I’ve missed writing. I haven’t been able to do it, and it is like a missing tooth, an empty space that my tongue goes to again and again. But trying to pull words out of my head via my increasingly untrustworthy fingers was impossible.
But I long for it. I went to New York City, feasted my eyes on characters who wanted a story, from the sad Italian guard at St. Patrick’s with the too long pants, to the bejewelled lady on the bus who insisted I “must” go to the Frick, to the surly waiter at McSorley’s who shouted “It’s your lucky day!” Everywhere I went, I spoke to people, driving my travel companion mad, no doubt. But everyone had a story, or conjured up stories in my head. Even the sculptures in the Met spoke to me, told me of the lives of the sculptors or the models, murmured tales of strength and suffering.
All inspiring, but my longing for writing hit me when I got back from my trip and ran flat against tragedy. Horrible, gut-wrenching tragedy of a life gone awry, of people damaged beyond belief through the great evil of one man and the world around them. World damaging disasters that crushed many in their wake hit, too, wars, poverty, despair.
You see, in a story writ by me, I can create the characters. I can make them flawed and I can make them suffer. I can wreak revenge. I can offer hope. For better or worse, my characters often misbehave and I have to adjust the story to fit that bit of personality or experience they kept hidden from me. But overall, if I find the situation unbearable, I can “bearable” it. I can add heroism in tales of darkness. Or I can toss the story in a bin, let it go without a backward glance.
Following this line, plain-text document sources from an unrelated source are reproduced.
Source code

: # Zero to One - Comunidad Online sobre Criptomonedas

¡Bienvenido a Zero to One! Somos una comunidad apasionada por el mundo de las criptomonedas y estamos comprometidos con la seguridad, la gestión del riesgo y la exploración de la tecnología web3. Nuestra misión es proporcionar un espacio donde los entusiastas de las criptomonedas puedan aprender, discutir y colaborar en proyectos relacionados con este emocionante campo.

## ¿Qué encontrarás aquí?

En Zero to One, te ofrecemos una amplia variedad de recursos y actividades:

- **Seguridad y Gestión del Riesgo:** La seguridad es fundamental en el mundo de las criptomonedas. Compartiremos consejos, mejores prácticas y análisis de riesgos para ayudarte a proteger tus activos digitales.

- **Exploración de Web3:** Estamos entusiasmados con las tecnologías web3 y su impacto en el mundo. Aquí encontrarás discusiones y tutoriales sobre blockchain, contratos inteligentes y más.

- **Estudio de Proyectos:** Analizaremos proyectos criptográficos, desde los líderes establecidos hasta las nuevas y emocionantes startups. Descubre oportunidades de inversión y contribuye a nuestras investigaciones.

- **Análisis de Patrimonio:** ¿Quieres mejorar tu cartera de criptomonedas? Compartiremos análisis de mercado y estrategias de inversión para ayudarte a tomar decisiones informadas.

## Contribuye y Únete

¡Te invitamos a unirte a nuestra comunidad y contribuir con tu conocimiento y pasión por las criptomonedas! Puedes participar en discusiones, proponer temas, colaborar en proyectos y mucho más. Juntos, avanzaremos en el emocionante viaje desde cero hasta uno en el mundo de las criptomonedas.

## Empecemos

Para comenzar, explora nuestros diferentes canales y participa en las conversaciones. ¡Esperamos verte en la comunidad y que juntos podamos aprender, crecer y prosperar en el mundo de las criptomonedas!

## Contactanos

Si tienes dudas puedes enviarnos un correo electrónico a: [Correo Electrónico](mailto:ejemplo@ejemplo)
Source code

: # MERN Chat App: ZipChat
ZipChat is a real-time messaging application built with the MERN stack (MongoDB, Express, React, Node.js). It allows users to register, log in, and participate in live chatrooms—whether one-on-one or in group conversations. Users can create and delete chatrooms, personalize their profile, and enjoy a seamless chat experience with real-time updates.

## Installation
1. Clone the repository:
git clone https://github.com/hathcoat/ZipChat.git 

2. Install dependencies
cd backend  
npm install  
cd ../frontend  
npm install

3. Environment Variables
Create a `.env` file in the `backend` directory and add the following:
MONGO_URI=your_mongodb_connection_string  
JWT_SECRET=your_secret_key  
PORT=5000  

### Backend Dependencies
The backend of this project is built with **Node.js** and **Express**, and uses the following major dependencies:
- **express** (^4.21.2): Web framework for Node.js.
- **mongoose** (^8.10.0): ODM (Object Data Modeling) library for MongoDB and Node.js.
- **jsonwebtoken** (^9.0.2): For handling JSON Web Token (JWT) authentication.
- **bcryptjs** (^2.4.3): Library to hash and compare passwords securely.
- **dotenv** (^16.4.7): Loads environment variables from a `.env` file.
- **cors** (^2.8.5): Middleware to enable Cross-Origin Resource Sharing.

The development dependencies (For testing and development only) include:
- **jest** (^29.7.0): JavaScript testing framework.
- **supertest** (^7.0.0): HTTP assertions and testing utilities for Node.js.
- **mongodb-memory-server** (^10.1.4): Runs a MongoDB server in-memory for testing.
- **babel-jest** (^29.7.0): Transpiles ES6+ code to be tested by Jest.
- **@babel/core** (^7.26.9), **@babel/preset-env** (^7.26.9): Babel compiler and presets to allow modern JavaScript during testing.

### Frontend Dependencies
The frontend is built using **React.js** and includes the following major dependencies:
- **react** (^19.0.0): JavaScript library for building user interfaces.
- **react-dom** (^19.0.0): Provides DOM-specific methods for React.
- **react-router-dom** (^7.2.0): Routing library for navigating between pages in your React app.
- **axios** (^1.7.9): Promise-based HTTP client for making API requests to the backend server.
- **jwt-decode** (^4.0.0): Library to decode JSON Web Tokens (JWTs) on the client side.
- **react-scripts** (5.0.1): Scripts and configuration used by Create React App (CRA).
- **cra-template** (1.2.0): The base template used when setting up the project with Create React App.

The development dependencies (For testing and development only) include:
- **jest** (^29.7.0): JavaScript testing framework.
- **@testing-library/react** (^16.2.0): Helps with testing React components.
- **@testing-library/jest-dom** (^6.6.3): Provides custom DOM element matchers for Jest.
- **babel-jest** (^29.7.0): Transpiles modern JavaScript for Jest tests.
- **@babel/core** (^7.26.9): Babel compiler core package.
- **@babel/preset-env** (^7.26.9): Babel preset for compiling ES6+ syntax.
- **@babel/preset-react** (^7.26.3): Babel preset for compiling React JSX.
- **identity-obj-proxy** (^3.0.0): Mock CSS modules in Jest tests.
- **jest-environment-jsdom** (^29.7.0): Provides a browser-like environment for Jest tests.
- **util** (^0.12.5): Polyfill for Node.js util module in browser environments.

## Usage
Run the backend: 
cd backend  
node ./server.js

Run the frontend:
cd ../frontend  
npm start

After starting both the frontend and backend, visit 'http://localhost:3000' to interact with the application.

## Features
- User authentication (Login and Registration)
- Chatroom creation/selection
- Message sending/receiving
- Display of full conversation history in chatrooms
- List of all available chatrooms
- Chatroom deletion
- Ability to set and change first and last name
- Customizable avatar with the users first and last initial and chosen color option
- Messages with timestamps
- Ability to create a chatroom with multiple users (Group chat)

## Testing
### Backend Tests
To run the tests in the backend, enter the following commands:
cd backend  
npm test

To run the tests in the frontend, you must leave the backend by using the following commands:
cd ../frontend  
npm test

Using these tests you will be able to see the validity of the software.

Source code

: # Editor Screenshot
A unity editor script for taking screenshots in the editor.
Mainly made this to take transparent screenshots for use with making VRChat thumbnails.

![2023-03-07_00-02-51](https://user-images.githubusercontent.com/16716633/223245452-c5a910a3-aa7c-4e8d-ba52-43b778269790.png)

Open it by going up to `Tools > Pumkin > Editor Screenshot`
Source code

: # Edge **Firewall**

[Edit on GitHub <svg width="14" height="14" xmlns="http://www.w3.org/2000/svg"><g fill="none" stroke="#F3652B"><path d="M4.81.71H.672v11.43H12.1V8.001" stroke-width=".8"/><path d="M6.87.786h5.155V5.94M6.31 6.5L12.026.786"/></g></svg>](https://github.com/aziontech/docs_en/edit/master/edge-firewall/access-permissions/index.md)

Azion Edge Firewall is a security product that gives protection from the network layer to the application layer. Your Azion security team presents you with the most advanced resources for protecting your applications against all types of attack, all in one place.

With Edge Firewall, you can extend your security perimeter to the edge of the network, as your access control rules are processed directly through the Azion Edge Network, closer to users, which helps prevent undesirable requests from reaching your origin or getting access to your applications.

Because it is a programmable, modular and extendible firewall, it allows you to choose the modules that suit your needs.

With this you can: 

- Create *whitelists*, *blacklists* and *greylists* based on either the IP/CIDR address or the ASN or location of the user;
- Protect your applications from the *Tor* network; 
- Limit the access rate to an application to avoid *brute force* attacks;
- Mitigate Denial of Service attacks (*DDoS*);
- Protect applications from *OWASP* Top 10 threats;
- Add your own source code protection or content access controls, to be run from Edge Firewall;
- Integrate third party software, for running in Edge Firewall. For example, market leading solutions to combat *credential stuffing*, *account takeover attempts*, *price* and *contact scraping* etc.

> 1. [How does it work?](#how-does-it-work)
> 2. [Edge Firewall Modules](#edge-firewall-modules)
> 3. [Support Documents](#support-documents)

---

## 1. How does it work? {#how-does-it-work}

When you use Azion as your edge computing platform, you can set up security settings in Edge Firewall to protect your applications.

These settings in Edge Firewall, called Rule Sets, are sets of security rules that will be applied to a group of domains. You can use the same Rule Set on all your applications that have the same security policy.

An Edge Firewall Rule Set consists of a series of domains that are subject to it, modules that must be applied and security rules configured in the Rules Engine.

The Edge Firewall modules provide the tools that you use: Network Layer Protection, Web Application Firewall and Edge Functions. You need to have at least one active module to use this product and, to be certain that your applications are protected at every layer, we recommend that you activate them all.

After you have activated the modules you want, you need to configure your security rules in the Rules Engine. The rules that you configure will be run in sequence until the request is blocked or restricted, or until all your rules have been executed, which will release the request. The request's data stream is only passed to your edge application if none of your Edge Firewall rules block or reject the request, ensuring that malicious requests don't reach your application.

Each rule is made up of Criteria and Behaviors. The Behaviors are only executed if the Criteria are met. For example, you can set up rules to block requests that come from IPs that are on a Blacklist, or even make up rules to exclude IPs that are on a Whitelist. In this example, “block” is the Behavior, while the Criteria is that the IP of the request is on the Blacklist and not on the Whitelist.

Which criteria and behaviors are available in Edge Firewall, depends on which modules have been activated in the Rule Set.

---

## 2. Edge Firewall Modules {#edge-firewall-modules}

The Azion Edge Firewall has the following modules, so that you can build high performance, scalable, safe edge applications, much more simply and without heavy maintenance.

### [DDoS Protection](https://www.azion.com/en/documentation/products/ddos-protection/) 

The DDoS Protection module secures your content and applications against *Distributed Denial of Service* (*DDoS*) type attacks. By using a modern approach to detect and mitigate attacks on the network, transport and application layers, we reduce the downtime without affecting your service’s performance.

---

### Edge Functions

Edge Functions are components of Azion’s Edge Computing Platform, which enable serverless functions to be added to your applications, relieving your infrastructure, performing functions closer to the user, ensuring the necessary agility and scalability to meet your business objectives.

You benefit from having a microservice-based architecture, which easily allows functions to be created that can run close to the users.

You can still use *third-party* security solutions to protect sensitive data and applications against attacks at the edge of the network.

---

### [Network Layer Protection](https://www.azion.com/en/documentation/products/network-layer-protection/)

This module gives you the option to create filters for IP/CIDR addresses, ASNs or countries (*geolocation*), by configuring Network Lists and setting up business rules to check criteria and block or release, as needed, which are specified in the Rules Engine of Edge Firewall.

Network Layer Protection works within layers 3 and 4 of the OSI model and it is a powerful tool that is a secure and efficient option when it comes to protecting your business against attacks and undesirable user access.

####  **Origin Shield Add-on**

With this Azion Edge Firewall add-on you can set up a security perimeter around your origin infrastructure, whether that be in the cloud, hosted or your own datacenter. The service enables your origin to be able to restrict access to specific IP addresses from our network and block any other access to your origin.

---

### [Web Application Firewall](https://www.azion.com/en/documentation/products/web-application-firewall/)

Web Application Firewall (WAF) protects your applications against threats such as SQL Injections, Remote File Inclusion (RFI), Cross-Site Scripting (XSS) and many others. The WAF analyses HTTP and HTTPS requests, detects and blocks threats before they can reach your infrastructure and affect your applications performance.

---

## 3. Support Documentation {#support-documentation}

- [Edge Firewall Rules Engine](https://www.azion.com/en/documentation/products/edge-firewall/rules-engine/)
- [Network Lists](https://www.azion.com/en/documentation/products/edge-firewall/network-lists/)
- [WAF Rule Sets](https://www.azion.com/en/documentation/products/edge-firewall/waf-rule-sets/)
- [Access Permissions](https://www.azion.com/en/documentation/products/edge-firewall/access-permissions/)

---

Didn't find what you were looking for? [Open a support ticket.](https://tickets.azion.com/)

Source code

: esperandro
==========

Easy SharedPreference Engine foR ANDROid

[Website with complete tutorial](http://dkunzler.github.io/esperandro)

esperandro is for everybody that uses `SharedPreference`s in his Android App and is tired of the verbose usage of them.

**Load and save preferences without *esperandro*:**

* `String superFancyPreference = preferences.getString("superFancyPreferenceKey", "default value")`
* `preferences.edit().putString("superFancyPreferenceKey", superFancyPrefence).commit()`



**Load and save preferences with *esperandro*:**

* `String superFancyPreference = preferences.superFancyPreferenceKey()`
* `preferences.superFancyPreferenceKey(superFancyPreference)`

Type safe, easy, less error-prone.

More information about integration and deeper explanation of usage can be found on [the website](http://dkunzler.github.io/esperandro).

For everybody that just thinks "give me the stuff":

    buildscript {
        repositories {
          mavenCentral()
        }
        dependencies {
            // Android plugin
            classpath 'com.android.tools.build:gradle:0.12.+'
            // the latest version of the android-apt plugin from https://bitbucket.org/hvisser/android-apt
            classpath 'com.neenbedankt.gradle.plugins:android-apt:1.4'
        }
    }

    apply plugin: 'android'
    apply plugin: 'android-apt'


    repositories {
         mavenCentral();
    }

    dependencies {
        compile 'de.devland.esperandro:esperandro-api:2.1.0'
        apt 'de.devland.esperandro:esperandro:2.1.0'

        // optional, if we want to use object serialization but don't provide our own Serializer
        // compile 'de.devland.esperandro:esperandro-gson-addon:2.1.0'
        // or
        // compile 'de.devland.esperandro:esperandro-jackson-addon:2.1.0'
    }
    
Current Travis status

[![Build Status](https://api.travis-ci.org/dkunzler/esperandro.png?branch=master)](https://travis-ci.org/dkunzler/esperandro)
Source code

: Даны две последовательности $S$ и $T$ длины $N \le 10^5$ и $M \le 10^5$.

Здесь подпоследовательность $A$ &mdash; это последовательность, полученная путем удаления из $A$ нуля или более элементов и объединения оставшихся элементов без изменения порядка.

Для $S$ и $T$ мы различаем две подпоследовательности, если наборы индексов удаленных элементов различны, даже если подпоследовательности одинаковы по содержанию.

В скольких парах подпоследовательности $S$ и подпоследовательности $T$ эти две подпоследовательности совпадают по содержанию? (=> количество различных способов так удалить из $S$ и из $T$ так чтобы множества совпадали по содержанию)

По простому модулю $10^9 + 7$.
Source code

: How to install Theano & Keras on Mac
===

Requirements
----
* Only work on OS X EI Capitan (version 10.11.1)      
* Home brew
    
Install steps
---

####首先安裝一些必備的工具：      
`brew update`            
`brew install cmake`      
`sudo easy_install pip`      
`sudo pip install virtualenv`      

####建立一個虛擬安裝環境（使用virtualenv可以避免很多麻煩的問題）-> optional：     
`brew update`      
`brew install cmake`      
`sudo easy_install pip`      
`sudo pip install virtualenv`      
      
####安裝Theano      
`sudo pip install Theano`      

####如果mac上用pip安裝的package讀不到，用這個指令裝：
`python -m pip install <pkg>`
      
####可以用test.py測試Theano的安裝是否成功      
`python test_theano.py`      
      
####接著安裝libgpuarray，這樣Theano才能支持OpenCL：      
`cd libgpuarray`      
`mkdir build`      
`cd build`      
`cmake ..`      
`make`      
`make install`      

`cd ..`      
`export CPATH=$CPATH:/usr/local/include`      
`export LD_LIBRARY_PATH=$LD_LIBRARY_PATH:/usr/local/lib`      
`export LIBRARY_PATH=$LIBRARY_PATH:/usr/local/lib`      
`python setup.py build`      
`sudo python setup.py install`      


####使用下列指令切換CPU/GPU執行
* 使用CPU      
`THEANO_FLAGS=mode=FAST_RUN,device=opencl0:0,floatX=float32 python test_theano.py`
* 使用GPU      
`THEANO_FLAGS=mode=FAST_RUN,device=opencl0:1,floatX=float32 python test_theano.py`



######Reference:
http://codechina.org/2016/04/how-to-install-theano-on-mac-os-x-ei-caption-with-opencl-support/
In life, though, we have no control over the narrative. We watch other’s stories, feel their pain, are inadequate to the task of changing anything. We can rewrite our own story, yes, but bits of the past are left sticking out like burrs or sticky left-over pieces of chewed gum clinging to our hair. We toss our heads in the breeze, feeling our thoughts blow away, only to find our hands are enwebbed in our hair, trapped.
So when I meet tragedy (and oh golly there’s a lot of it these days), I yearn for the comfort and safety of the page, where I can step safely into a pretend world, either by reading it or writing it. That world can be stopped as easily as closing the computer or shutting the cover of the book. Would that we could stop real tragedies so easily.